I will comment only on a few more positions.  It is interesting to note that two Asians are competing for the position as Chair of Coaching and Methods, with the more ‘political’ incumbent Bu Marzouq from Kuwait being challenged by the strong technician (national team coach and IHF referee) Chung from Korea.  The Chair of the Development Commission has been vacant for a while, after having most recently been held by a Panamerican, and another representative from our continent, Sepulveda from Puerto Rico is now up against former star player Tuchkin of Russia.  From a personal standpoint, I would certainly want to see the added influence of a third Council member from our continent.

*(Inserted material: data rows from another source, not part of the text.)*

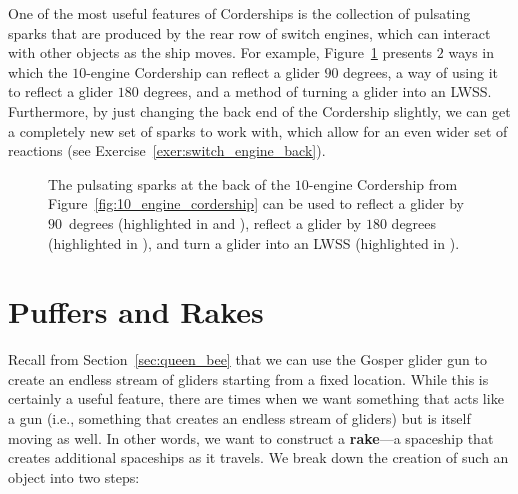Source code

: One of the most useful features of Corderships is the collection of pulsating sparks that are produced by the rear row of switch engines, which can interact with other objects as the ship moves. For example, Figure~\ref{fig:cordership_reflections} presents $2$ ways in which the $10$-engine Cordership can reflect a glider $90$ degrees, a way of using it to reflect a glider $180$ degrees, and a method of turning a glider into an LWSS. Furthermore, by just changing the back end of the Cordership slightly, we can get a completely new set of sparks to work with, which allow for an even wider set of reactions (see Exercise~\ref{exer:switch_engine_back}).

\begin{figure}[!htb]
	\centering{}
	\caption{The pulsating sparks at the back of the $10$-engine Cordership from Figure~\ref{fig:10_engine_cordership} can be used to reflect a glider by $90$~degrees (highlighted in  and ), reflect a glider by $180$ degrees (highlighted in ), and turn a glider into an LWSS (highlighted in ).}\label{fig:cordership_reflections}
\end{figure}


\section{Puffers and Rakes}\label{sec:rakes}

Recall from Section~\ref{sec:queen_bee} that we can use the Gosper glider gun to create an endless stream of gliders starting from a fixed location. While this is certainly a useful feature, there are times when we want something that acts like a gun (i.e., something that creates an endless stream of gliders) but is itself moving as well. In other words, we want to construct a \textbf{rake}---a spaceship that creates additional spaceships as it travels. We break down the creation of such an object into two steps:\smallskip

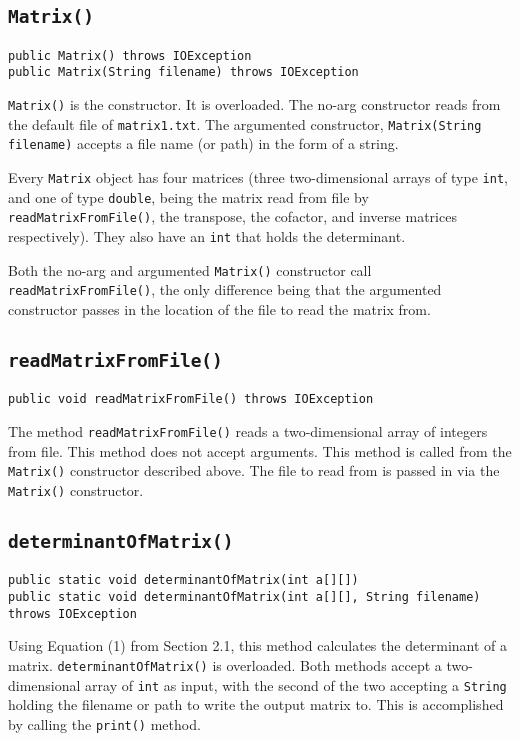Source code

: \documentclass[12pt]{article}
\begin{document}
\subsection{\texttt{Matrix()}}
\begin{verbatim}
public Matrix() throws IOException
public Matrix(String filename) throws IOException
\end{verbatim}
\texttt{Matrix()} is the constructor. It is overloaded. The no-arg constructor reads from the default file of \texttt{matrix1.txt}. The argumented constructor, \texttt{Matrix(String filename)} accepts a file name (or path) in the form of a string.
\par Every \texttt{Matrix} object has four matrices (three two-dimensional arrays of type \texttt{int}, and one of type \texttt{double}, being the matrix read from file by \texttt{readMatrixFromFile()}, the transpose, the cofactor, and inverse matrices respectively). They also have an \texttt{int} that holds the determinant.
\par Both the no-arg and argumented \texttt{Matrix()} constructor call \texttt{readMatrixFromFile()}, the only difference being that the argumented constructor passes in the location of the file to read the matrix from.

\subsection{\texttt{readMatrixFromFile()}}
\begin{verbatim}
public void readMatrixFromFile() throws IOException
\end{verbatim}
The method \texttt{readMatrixFromFile()} reads a two-dimensional array of integers from file. This method does not accept arguments. This method is called from the \texttt{Matrix()} constructor described above. The file to read from is passed in via the \texttt{Matrix()} constructor.

\subsection{\texttt{determinantOfMatrix()}}
\begin{verbatim}
public static void determinantOfMatrix(int a[][])
public static void determinantOfMatrix(int a[][], String filename) throws IOException
\end{verbatim}
Using Equation (1) from Section 2.1, this method calculates the determinant of a matrix. \texttt{determinantOfMatrix()} is overloaded. Both methods accept a two-dimensional array of \texttt{int} as input, with the second of the two accepting a \texttt{String} holding the filename or path to write the output matrix to. This is accomplished by calling the \texttt{print()} method.
\end{document}
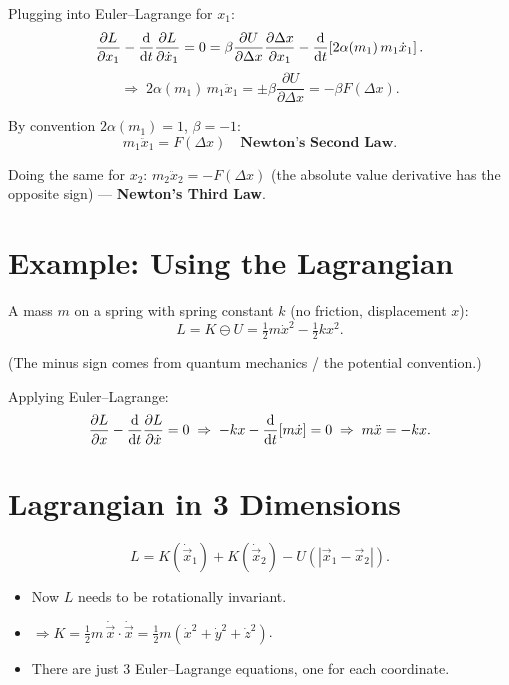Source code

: Plugging into Euler--Lagrange for $x_1$:
\[
    \frac{\partial L}{\partial x_1} - \dv{t}\frac{\partial L}{\partial \dot{x}_1}
    = 0
    = \beta\frac{\partial U}{\partial \Delta x}\frac{\partial \Delta x}{\partial x_1}
    - \dv{t}\!\left[2\alpha(m_1)\,m_1\dot{x}_1\right].
\]
\[
    \Rightarrow\; 2\alpha(m_1)\,m_1\ddot{x}_1 = \pm\beta\frac{\partial U}{\partial \Delta x}
    = -\beta F(\Delta x).
\]

By convention $2\alpha(m_1) = 1$, $\beta = -1$:
\[
    \boxed{m_1\ddot{x}_1 = F(\Delta x)} \quad \textbf{Newton's Second Law}.
\]

Doing the same for $x_2$: $m_2\ddot{x}_2 = -F(\Delta x)$ (the absolute value
derivative has the opposite sign) — \textbf{Newton's Third Law}.

\section{Example: Using the Lagrangian}

A mass $m$ on a spring with spring constant $k$ (no friction, displacement $x$):
\[
    L = K \ominus U = \tfrac{1}{2}m\dot{x}^2 - \tfrac{1}{2}kx^2.
\]

(The minus sign comes from quantum mechanics / the potential convention.)

Applying Euler--Lagrange:
\[
    \frac{\partial L}{\partial x} - \dv{t}\frac{\partial L}{\partial \dot{x}} = 0
    \;\Rightarrow\;
    -kx - \dv{t}\!\left[m\dot{x}\right] = 0
    \;\Rightarrow\; m\ddot{x} = -kx.
\]

\section{Lagrangian in 3 Dimensions}

\[
    L = K(\dot{\vec{x}}_1) + K(\dot{\vec{x}}_2) - U(|\vec{x}_1 - \vec{x}_2|).
\]

\begin{itemize}
    \item Now $L$ needs to be rotationally invariant.
    \item $\Rightarrow K = \tfrac{1}{2}m\,\dot{\vec{x}}\cdot\dot{\vec{x}}
        = \tfrac{1}{2}m(\dot{x}^2 + \dot{y}^2 + \dot{z}^2)$.
    \item There are just 3 Euler--Lagrange equations, one for each coordinate.
\end{itemize}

Finally, in the context of what I reported just a few days ago, about the latest developments regarding allegations of serious wrongdoing in the process of granting the IHF TV rights for 2010-13, one would want to suggest that the position of Chair of the newly established Ethics Commission is a critical one.   Of course, considering that it is the IHF president himself who is yet again in the focus of the accusations, one might wonder how much he really desires to give this Commission power and independence.   So it is really disconcerting that the only two candidates in similar ways seem highly questionable choices.  Strombach, who recently left the presidency of the German federation, has a well-known record of being ‘extremely closely aligned’ with the IHF president.  Petersson of Sweden was until recently the President of the International Sailing Federation,  in other words for many years a counterpart and close colleague of the IHF president in the association for summer Olympic sports.   This does not create the right image of an arms-length distance to the IHF president and a strong independence.